Death of Jacques Pimpaneau, sinologist and professor at Inalco from 1965 to 1999
Training
The President and staff of Inalco wish to pay tribute to his memory and offer his family and friends their deepest condolences.
While working at Gallimard for the Encyclopédie de la Pléiade, where he forged a loyal friendship with Robert Antelme, he had already begun studying Chinese at Langues'O in 1954. He was also a disciple of the great English sinologist David Hawkes. He went to China on one of the first scholarships offered to French students, and studied at Peking University between 1958 and 1960. He was appointed Professor of Chinese Language and Literature at Inalco at the age of 29 in 1963, and remained so until his retirement in 1999.
Having been lucky enough to see the great stars of Chinese opera perform during his first stay in China, he continued his exploration of the traditional performing arts during a secondment to the University of Hong Kong from 1968 to 1971. Introduced to Cantonese puppetry by a local troupe - he taught generations of Inalco students how to handle them, and proudly claimed the title of "puppeteer" for himself - he was entrusted by a Hong Kong businessman, Kwok On, with a collection of theatrical objects that was to become, under his direction, the magnificent museum of the same name. Dedicated to the festivals and theaters of Asia, it could be visited in Paris from 1972 until the collection was transferred to the Fundação Oriente in Lisbon in 1994.
His books on theater and the performing arts in China and East Asia are among the first publications on the subject in Western languages. However, with little taste for the confidentiality of academic publications, Jacques Pimpaneau's numerous works were aimed at the widest possible audience: introductory manuals on Chinese culture and literature, numerous translations of ancient and classical literature, and more personal novel variations on Chinese themes. He was also a filmmaker, and, in collaboration with Inalco technicians, made some twenty documentaries on spectacles and religions, in China as well as in India and Tibet. He was also responsible for bringing theater troupes from rural China to France.

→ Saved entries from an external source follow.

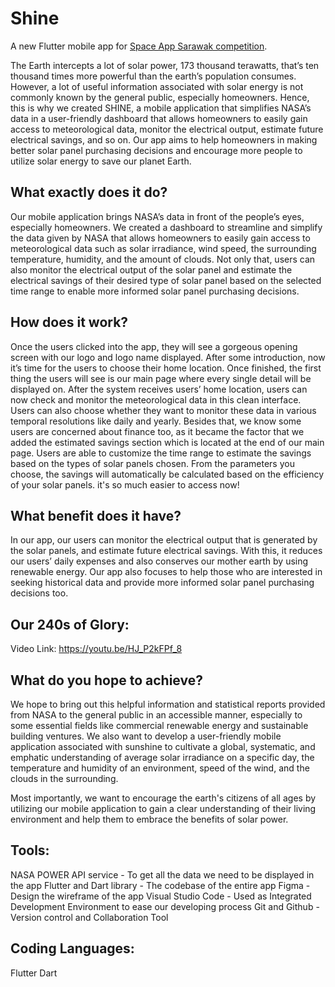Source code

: # Shine

A new Flutter mobile app for [Space App Sarawak competition](https://2021.spaceappschallenge.org/challenges/statements/you-are-my-sunshine/details). 


The Earth intercepts a lot of solar power, 173 thousand terawatts, that’s ten thousand times more powerful than the earth’s population consumes. However, a lot of useful information associated with solar energy is not commonly known by the general public, especially homeowners. Hence, this is why we created SHINE, a mobile application that simplifies NASA’s data in a user-friendly dashboard that allows homeowners to easily gain access to meteorological data, monitor the electrical output, estimate future electrical savings, and so on. Our app aims to help homeowners in making better solar panel purchasing decisions and encourage more people to utilize solar energy to save our planet Earth.



## What exactly does it do?
Our mobile application brings NASA’s data in front of the people’s eyes, especially homeowners. We created a dashboard to streamline and simplify the data given by NASA that allows homeowners to easily gain access to meteorological data such as solar irradiance, wind speed, the surrounding temperature, humidity, and the amount of clouds. Not only that, users can also monitor the electrical output of the solar panel and estimate the electrical savings of their desired type of solar panel based on the selected time range to enable more informed solar panel purchasing decisions.



## How does it work?
Once the users clicked into the app, they will see a gorgeous opening screen with our logo and logo name displayed. After some introduction, now it’s time for the users to choose their home location. Once finished, the first thing the users will see is our main page where every single detail will be displayed on. After the system receives users’ home location, users can now check and monitor the meteorological data in this clean interface. Users can also choose whether they want to monitor these data in various temporal resolutions like daily and yearly. Besides that, we know some users are concerned about finance too, as it became the factor that we added the estimated savings section which is located at the end of our main page. Users are able to customize the time range to estimate the savings based on the types of solar panels chosen. From the parameters you choose, the savings will automatically be calculated based on the efficiency of your solar panels. it's so much easier to access now!


## What benefit does it have?
In our app, our users can monitor the electrical output that is generated by the solar panels, and estimate future electrical savings. With this, it reduces our users’ daily expenses and also conserves our mother earth by using renewable energy. Our app also focuses to help those who are interested in seeking historical data and provide more informed solar panel purchasing decisions too.



## Our 240s of Glory:
Video Link: https://youtu.be/HJ_P2kFPf_8





## What do you hope to achieve?
We hope to bring out this helpful information and statistical reports provided from NASA to the general public in an accessible manner, especially to some essential fields like commercial renewable energy and sustainable building ventures. We also want to develop a user-friendly mobile application associated with sunshine to cultivate a global, systematic, and emphatic understanding of average solar irradiance on a specific day, the temperature and humidity of an environment, speed of the wind, and the clouds in the surrounding.



Most importantly, we want to encourage the earth's citizens of all ages by utilizing our mobile application to gain a clear understanding of their living environment and help them to embrace the benefits of solar power.





## Tools:
NASA POWER API service - To get all the data we need to be displayed in the app
Flutter and Dart library - The codebase of the entire app 
Figma - Design the wireframe of the app
Visual Studio Code - Used as Integrated Development Environment to ease our developing process
Git and Github - Version control and Collaboration Tool 




## Coding Languages:
Flutter
Dart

And it's thanks to his friendship with the great Taiwanese puppeteer Li Tianlu that France now boasts one of the only Chinese doll theater troupes outside Asia, the Théâtre du Petit miroir.
Resistant to all forms of authoritarianism, Jacques Pimpaneau's stays in China further protected him from the sirens of Maoism: during his stay in Hong Kong, it was he who introduced Simon Leys to his future publisher René Viénet, enabling the publication of Habits neufs du président Mao. He gave students a sometimes gruff but invariably generous welcome, going out of his way to facilitate the preparation of their stays in China and their work. Generations of specialists in ancient and modern China remain indebted to him for the discovery of Chinese civilization and its imaginary world.
He was Jean Dubuffet's secretary and a friend of Georges Bataille.